TRALI is a severe form of acute respiratory distress syndrome that is the leading cause of transfusion‐related deaths in people according to the Food and Drug Administration's surveillance data. 31 Increases in circulating NET biomarkers in TRALI human patients' blood and presence of NETs in the alveoli of mice and people with TRALI suggest there could be a key role for NETs in TRALI pathogenesis. 12 , 13 Although the incidence of TRALI in veterinary medicine is likely much lower than it is in human medicine 32 or might not occur at all, 1 the proinflammatory nature of NETs makes them likely players in other transfusion reactions as well. 9 , 10 , 11 Transfusion of NLR RBC to healthy dogs induces significant inflammation which is eliminated by LR of the RBC units before storage. 4 In human blood banking, it is well established that LR reduces the incidence of both transfusion reactions, especially febrile nonhemolytic reactions, and inflammatory responses 33 , 34 , 35 , 36 and this has led LR to become standard practice in much of Europe and Canada. 37 Based on our study results, reduction of NETosis in stored blood units could contribute to the beneficial effects of LR. This warrants further study of NET markers in dogs before and after transfusion with LR and NLR blood.

Our results are especially intriguing in light of recent transfusion and NETosis data in canine immune‐mediated hemolytic anemia (IMHA). Markers of NETs are increased in dogs with IMHA and cfDNA might predict outcome in dogs with IMHA. 24 , 38 Given that NETs are prothrombotic, 39 , 40 and that thrombosis is the leading cause of morbidity and mortality in IMHA, 41 , 42 NETosis could contribute to the development of IMHA thrombosis. Transfusion of aged pRBCs increased death risk in dogs with hemolysis, most of which were dogs with IMHA. 43 In light of our current study's documentation that NET material accumulates in aged NLR blood, we can speculate that NETosis might have occurred in the aged stored units, leading to infusion of NET material into recipients, contributing to their prothrombotic state and increased mortality.

We were unable to clearly document that stored blood supernatants can induce NETosis in canine neutrophils. Although we identified a statistically significant increase in the fold change of Sytox Green fluorescence after neutrophil incubation with day 42 supernatants (suggesting DNA release), the effect was weak and, in our experience, within the variation of this assay. Thus while NETosis appears to occur in NLR stored blood units, supernatants of stored blood, at least in our ex vivo system, did not definitively induce NETosis in freshly isolated neutrophils but might have with longer incubation time.

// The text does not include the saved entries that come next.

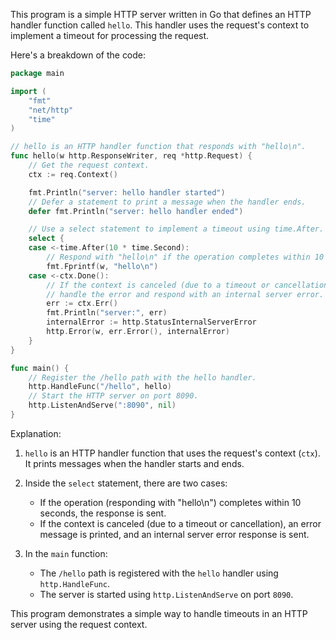 This program is a simple HTTP server written in Go that defines an HTTP handler function called `hello`. This handler uses the request's context to implement a timeout for processing the request.

Here's a breakdown of the code:

```go
package main

import (
	"fmt"
	"net/http"
	"time"
)

// hello is an HTTP handler function that responds with "hello\n".
func hello(w http.ResponseWriter, req *http.Request) {
	// Get the request context.
	ctx := req.Context()

	fmt.Println("server: hello handler started")
	// Defer a statement to print a message when the handler ends.
	defer fmt.Println("server: hello handler ended")

	// Use a select statement to implement a timeout using time.After.
	select {
	case <-time.After(10 * time.Second):
		// Respond with "hello\n" if the operation completes within 10 seconds.
		fmt.Fprintf(w, "hello\n")
	case <-ctx.Done():
		// If the context is canceled (due to a timeout or cancellation),
		// handle the error and respond with an internal server error.
		err := ctx.Err()
		fmt.Println("server:", err)
		internalError := http.StatusInternalServerError
		http.Error(w, err.Error(), internalError)
	}
}

func main() {
	// Register the /hello path with the hello handler.
	http.HandleFunc("/hello", hello)
	// Start the HTTP server on port 8090.
	http.ListenAndServe(":8090", nil)
}
```

Explanation:

1. `hello` is an HTTP handler function that uses the request's context (`ctx`). It prints messages when the handler starts and ends.

2. Inside the `select` statement, there are two cases:
   - If the operation (responding with "hello\n") completes within 10 seconds, the response is sent.
   - If the context is canceled (due to a timeout or cancellation), an error message is printed, and an internal server error response is sent.

3. In the `main` function:
   - The `/hello` path is registered with the `hello` handler using `http.HandleFunc`.
   - The server is started using `http.ListenAndServe` on port `8090`.

This program demonstrates a simple way to handle timeouts in an HTTP server using the request context.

Though not a study objective, we learned during the study that the LR filters employed (BPF Leukocyte Reduction Filtration System, Haemonetics Manufacturing, Inc., Covina, CA), though efficacious in removing white blood cells from canine packed RBC units, caused marked hemolysis if RBCs were not allowed to cool before filtration. While the optimal postcollection cool time was not investigated here, we found 4 hours at 4°C to be an adequate time to reduce hemolysis in our supernatant samples. This observation is interesting because the manufacturer of the LR filter states that human blood can be filtered without hemolysis immediately after donation. We speculate that cooling increased blood viscosity, slowing filtration and decreasing shear force on the canine RBCs. 44 There might be fundamental differences in the blood cells of canines that make them more susceptible to lysis after blood donation and immediate leukoreduction. When using a different LR filter with canine blood, cooling the blood for several hours before leukoreduction improved filtration efficacy. 45 However, most studies utilizing newer leukoreduction filters do not allow the blood to cool before filtration. Whether or not prefiltration cooling enhances leukoreduction efficacy or reduces prestorage hemolysis of red cells was not investigated in this study but further investigation is warranted to ensure the best adaptation possible of these human products to canine blood.

We recognize that our study has limitations. The cfDNA assay is quantitative and demonstrated both significant accumulation of cfDNA with RBC storage and attenuation of this process by LR. However, cfDNA can accumulate with any form of cell death including necrosis and apoptosis, 46 , 47 and is not specific for NETosis. We employed the citrullinated histone H3 assay to provide mechanistic information regarding the source of the cfDNA. The citrullinated H3 western blots were limited in that we did not have a gel loading control since we could not be certain another protein like albumin or immunoglobulin would be stable in the pRBC units over the 42 day 4°C storage time. For this reason, although citrullinated histone H3 is specific for NETosis, the data obtained from this assay is only semiquantitative. However, the correlation between our cfDNA levels and our citrullinated histone H3 data suggests that the cfDNA source is NETs. Furthermore, cfDNA, regardless of its origin, has inflammatory and prothrombotic potential and thus transfusing blood containing cfDNA from any source could be detrimental. 48 Nevertheless, a specific and quantitative NET assay such as one that detects granular protein‐DNA complexes would be desirable. Though such an assay exists in human medicine, no such assay exists for dogs and in our experience the human assays do not work with canine samples (data not shown). 13

A second study limitation was a possible sample labeling error between 2 samples. We suspect, based on individual dog data, that 1 dog's day 28 LR sample was mislabeled as another dog's day 28 NLR sample. The tube labeled LR showed an unexpected increase in cfDNA on day 28 (446.1 ng/mL) that was not seen in the day 14 (0 ng/mL) or the day 42 (0 ng/mL) time point from this dog. This likely increased the variance in our data. Despite this suspected error, there were still significantly more cfDNA and citrullinated histone H3 in NLR compared to LR units at that time point and across all time points.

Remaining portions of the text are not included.